• **WHAT NEEDS TO BE DONE**:
Which of the lines below hold the word "ExportName"? Pull each of them out.

• **DATASET CONTENT**:
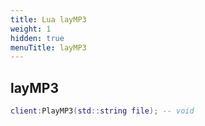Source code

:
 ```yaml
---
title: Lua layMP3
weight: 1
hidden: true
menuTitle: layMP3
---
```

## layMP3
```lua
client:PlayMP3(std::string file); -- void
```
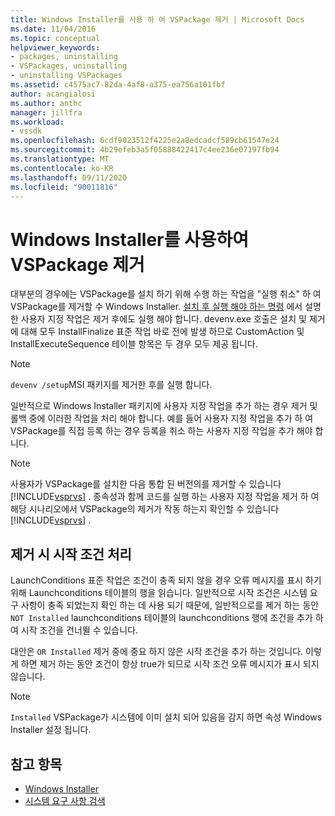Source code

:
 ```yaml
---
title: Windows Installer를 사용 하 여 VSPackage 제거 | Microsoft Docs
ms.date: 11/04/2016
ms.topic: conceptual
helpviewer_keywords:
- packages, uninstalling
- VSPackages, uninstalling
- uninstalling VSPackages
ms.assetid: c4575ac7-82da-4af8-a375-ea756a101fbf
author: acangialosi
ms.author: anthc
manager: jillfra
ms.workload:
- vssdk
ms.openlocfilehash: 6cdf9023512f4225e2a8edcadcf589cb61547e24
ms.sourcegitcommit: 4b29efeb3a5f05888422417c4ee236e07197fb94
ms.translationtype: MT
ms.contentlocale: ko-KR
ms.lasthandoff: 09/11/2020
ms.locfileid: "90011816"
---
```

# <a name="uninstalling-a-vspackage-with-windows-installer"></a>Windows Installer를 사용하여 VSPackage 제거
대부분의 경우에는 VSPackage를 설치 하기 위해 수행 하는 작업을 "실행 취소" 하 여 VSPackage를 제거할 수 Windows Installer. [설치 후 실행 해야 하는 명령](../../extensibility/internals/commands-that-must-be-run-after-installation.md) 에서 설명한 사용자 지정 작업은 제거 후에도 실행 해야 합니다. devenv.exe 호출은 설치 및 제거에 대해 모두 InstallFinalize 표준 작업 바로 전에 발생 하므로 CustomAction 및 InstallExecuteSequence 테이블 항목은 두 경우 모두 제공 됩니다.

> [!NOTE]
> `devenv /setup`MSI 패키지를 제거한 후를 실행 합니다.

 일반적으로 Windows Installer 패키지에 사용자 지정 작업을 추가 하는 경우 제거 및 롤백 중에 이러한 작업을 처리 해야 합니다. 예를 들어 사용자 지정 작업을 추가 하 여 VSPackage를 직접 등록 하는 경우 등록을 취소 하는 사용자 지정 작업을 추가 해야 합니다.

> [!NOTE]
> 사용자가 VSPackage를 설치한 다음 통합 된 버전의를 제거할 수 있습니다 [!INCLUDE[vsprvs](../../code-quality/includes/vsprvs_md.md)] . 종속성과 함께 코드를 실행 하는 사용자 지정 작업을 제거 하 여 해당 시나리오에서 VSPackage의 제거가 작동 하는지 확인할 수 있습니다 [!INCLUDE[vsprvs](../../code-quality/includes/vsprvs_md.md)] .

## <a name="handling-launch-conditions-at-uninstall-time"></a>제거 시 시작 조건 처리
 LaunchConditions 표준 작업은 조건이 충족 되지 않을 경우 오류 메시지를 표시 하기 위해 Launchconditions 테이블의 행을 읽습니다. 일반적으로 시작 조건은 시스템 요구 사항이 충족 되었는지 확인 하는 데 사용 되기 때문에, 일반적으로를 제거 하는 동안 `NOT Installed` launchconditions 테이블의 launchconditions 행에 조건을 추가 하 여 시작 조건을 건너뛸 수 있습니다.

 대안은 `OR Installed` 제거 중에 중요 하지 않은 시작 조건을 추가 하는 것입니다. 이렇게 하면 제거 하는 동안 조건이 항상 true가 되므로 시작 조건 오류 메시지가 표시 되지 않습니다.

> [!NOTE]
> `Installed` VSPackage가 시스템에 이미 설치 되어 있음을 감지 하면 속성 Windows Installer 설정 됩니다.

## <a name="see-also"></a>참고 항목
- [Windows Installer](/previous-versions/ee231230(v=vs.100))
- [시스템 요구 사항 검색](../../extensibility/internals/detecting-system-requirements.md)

...

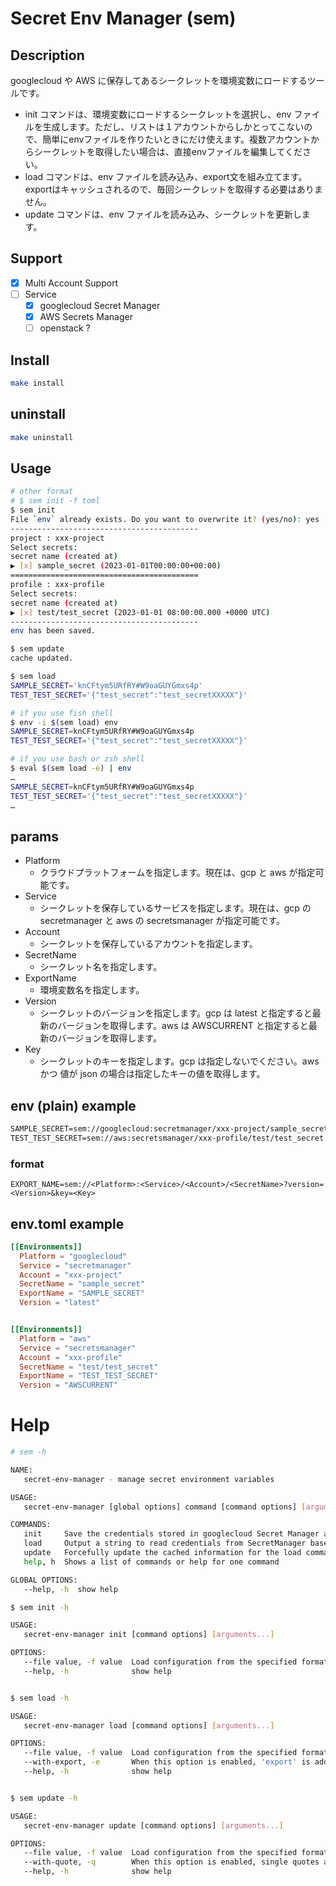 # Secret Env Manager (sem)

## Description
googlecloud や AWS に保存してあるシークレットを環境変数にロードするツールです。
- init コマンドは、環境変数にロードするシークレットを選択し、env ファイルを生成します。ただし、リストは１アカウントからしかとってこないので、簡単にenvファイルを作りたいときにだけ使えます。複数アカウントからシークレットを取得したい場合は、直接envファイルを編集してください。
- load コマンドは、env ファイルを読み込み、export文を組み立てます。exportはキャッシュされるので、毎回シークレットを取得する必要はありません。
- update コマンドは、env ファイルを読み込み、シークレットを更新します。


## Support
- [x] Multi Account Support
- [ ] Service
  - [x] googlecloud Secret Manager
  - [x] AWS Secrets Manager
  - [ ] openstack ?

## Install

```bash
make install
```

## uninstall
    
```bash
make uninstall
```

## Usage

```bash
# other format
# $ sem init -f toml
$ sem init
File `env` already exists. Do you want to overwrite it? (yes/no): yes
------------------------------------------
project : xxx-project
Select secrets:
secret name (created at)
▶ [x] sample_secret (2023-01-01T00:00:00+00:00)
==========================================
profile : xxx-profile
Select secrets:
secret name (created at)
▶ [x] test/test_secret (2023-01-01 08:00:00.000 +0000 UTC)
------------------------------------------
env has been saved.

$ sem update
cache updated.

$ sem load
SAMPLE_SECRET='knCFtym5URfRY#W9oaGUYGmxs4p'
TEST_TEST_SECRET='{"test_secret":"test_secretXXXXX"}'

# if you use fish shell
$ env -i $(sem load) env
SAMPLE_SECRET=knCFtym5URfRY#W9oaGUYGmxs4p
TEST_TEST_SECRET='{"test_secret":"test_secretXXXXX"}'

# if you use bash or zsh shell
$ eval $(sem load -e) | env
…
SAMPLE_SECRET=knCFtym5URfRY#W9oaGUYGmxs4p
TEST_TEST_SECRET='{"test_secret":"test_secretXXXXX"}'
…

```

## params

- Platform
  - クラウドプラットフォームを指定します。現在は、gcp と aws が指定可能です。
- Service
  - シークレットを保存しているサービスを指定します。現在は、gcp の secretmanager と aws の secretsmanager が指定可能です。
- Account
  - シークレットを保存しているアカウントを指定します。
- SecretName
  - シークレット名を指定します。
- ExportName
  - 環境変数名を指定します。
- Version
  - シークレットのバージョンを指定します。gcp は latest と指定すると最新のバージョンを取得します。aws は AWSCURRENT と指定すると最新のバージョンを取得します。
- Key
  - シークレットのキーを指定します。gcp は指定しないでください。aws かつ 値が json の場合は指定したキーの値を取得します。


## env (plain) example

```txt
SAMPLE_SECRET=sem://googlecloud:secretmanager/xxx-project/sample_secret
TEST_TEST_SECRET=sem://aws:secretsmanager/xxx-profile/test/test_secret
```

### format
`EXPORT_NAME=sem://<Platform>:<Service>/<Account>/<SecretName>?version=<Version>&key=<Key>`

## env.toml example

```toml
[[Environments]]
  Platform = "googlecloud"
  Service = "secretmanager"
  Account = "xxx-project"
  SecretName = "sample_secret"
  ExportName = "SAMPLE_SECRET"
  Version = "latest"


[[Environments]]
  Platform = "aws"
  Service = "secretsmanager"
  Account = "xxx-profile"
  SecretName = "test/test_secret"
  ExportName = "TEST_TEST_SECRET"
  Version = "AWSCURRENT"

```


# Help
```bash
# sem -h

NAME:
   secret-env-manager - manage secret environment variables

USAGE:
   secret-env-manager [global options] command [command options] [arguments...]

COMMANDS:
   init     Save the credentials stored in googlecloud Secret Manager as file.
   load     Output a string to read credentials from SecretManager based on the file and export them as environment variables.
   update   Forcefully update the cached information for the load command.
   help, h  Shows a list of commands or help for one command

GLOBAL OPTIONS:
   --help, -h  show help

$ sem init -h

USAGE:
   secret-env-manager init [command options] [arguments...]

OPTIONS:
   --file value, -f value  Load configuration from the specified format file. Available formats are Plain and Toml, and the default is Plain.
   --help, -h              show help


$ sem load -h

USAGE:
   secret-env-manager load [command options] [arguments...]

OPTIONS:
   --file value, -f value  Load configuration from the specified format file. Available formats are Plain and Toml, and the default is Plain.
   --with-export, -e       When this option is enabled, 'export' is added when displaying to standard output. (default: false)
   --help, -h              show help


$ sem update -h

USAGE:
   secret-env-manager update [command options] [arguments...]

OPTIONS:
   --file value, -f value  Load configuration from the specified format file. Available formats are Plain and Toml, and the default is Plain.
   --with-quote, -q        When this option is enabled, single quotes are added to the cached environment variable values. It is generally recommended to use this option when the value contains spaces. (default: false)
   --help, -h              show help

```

• **RESULT OF THIS TASK**:
- ExportName
  ExportName = "SAMPLE_SECRET"
  ExportName = "TEST_TEST_SECRET"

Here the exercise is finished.